Industries as diverse as beer distributors and auto parts manufacturers are rollin’, rollin’, rollin’ into a trucking crunch — and that could mean increased prices for consumers.
With the U.S. economy turning around, the trucking pinch could get worse, experts said. As people are spending more on consumer goods, there are more raw goods and then merchandise to transport. And individuals who might otherwise drive trucks are opting for jobs in the now-rebounding construction sector.
The U.S. is home to 3.2 million truckers but needs another 30,000 drivers, the American Trucking Associations said. The shortage has been a persistent issue; it ebbed during the recent Great Recession, but has worsened steadily as the economy improves.
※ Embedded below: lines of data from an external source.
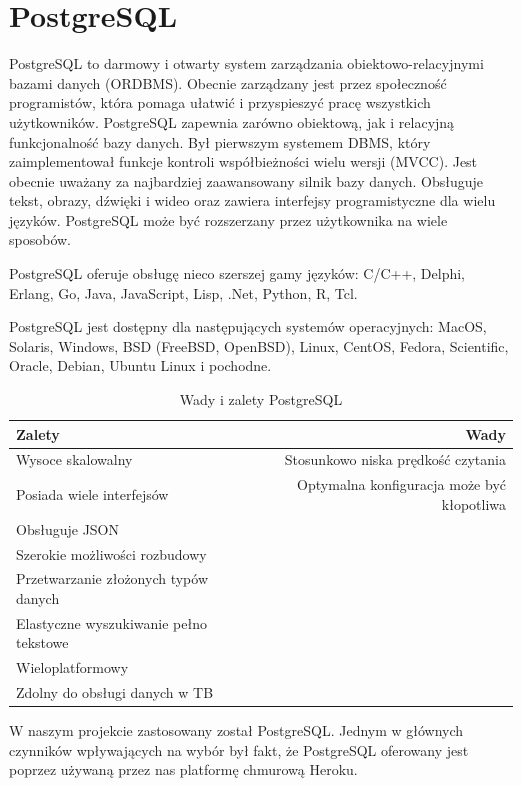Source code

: \documentclass[oneside,polski,logo,indent]{amuthesis}
\begin{document}
\section{PostgreSQL}
PostgreSQL to darmowy i otwarty system zarządzania obiektowo-relacyjnymi bazami danych (ORDBMS). Obecnie zarządzany jest przez społeczność programistów, która pomaga ułatwić i przyspieszyć  pracę wszystkich użytkowników.
PostgreSQL zapewnia zarówno obiektową, jak i relacyjną funkcjonalność bazy danych. Był pierwszym systemem DBMS, który zaimplementował funkcje kontroli współbieżności wielu wersji (MVCC). Jest obecnie uważany za najbardziej zaawansowany silnik bazy danych. Obsługuje tekst, obrazy, dźwięki i wideo oraz zawiera interfejsy programistyczne dla wielu języków. PostgreSQL może być rozszerzany przez użytkownika na wiele sposobów.


PostgreSQL oferuje obsługę nieco szerszej gamy języków: C/C++, Delphi, Erlang, Go, Java, JavaScript, Lisp, .Net, Python, R, Tcl.

PostgreSQL jest dostępny dla następujących systemów operacyjnych: MacOS, Solaris, Windows, BSD (FreeBSD, OpenBSD), Linux, CentOS, Fedora, Scientific, Oracle, Debian, Ubuntu Linux i pochodne.

\begin{table}[H]
\caption{Wady i zalety PostgreSQL}
\label{tabela-PostgreSQL}
\centering
\begin{adjustbox}{width=1\textwidth}
\small
\begin{tabular}{lr}
\toprule
Zalety & Wady\\
\midrule
Wysoce skalowalny & Stosunkowo niska prędkość czytania\\ 
Posiada wiele interfejsów & Optymalna konfiguracja może być kłopotliwa\\ 
Obsługuje JSON &  \\ 
Szerokie możliwości rozbudowy &  \\ 
Przetwarzanie złożonych typów danych &  \\ 
Elastyczne wyszukiwanie pełno tekstowe  &  \\ 
Wieloplatformowy &  \\ 
Zdolny do obsługi danych w TB &  \\ 
\bottomrule
\end{tabular}
\end{adjustbox}
\end{table}
  

W naszym projekcie zastosowany został PostgreSQL. Jednym w głównych czynników wpływających na wybór był fakt, że PostgreSQL oferowany jest poprzez używaną przez nas platformę chmurową Heroku. 
\end{document}
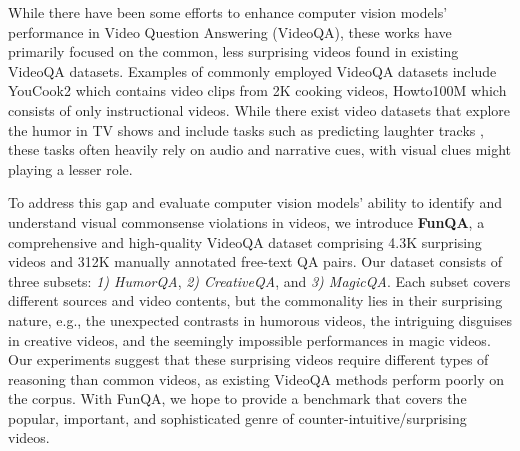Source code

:While there have been some efforts to enhance computer vision models' performance in Video Question Answering (VideoQA), these works have primarily focused on the common, less surprising videos found in existing VideoQA datasets. Examples of commonly employed VideoQA datasets include YouCook2 \cite{zhou2018towards} which contains video clips from 2K cooking videos, Howto100M \cite{miech2019howto100m} which consists of only instructional videos.
While there exist video datasets that explore the humor in TV shows \cite{mustard, hasan-etal-2019-ur} and include tasks such as predicting laughter tracks \cite{Patro_2021_WACV}, these tasks often heavily rely on audio and narrative cues, with visual clues might playing a lesser role.

To address this gap and evaluate computer vision models' ability to identify and understand visual commonsense violations in videos, we introduce \textbf{FunQA}, a comprehensive and high-quality VideoQA dataset comprising 4.3K surprising videos and 312K manually annotated free-text QA pairs. Our dataset consists of three subsets: \emph{1) HumorQA}, \emph{2) CreativeQA}, and \emph{3) MagicQA}. Each subset covers different sources and video contents, but the commonality lies in their surprising nature, e.g., the unexpected contrasts in humorous videos, the intriguing disguises in creative videos, and the seemingly impossible performances in magic videos. Our experiments suggest that these surprising videos require different types of reasoning than common videos, as existing VideoQA methods perform poorly on the corpus. With FunQA, we hope to provide a benchmark that covers the popular, important, and sophisticated genre of counter-intuitive/surprising videos. %

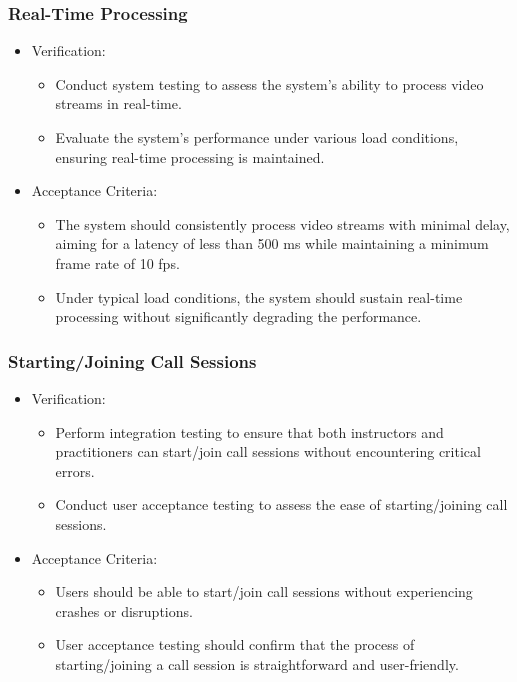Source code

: \documentclass[12pt]{article}
\begin{document}
\subsubsection{Real-Time Processing}
\begin{itemize}
    \item Verification:
        \begin{itemize}
            \item Conduct system testing to assess the system’s ability to process video streams in real-time.
            \item Evaluate the system’s performance under various load conditions, ensuring real-time processing is maintained.
        \end{itemize}
    \item Acceptance Criteria:
        \begin{itemize}
            \item The system should consistently process video streams with minimal delay, aiming for a latency of less than 500 ms while maintaining a minimum frame rate of 10 fps.
            \item Under typical load conditions, the system should sustain real-time processing without significantly degrading the performance.
        \end{itemize}
\end{itemize}
\subsubsection{Starting/Joining Call Sessions}
\begin{itemize}
    \item Verification:
        \begin{itemize}
            \item Perform integration testing to ensure that both instructors and practitioners can start/join call sessions without encountering critical errors.
            \item Conduct user acceptance testing to assess the ease of starting/joining call sessions.
        \end{itemize}
    \item Acceptance Criteria:
        \begin{itemize}
            \item Users should be able to start/join call sessions without experiencing crashes or disruptions.
            \item User acceptance testing should confirm that the process of starting/joining a call session is straightforward and user-friendly.
        \end{itemize}
\end{itemize}
\end{document}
The median pay for a tractor-trailer trucker is $38,200, according to the U.S. Department of Labor’s most recent data from 2012.
Jim Wanty, president of O, an Ypsilanti-based beer distributor, has 35 trucks servicing a six-county area, and now his 40 truckers are working shifts as long as 12 hours. He’d like to increase his staff by 10%.
“Our business is picking up. Then we need more trucks on the road to deliver our product. The trucks get filled right to the top. … You have to make hay when the sun shines,” he said. “People are now gainfully employed again, and beer’s a recreational commodity.”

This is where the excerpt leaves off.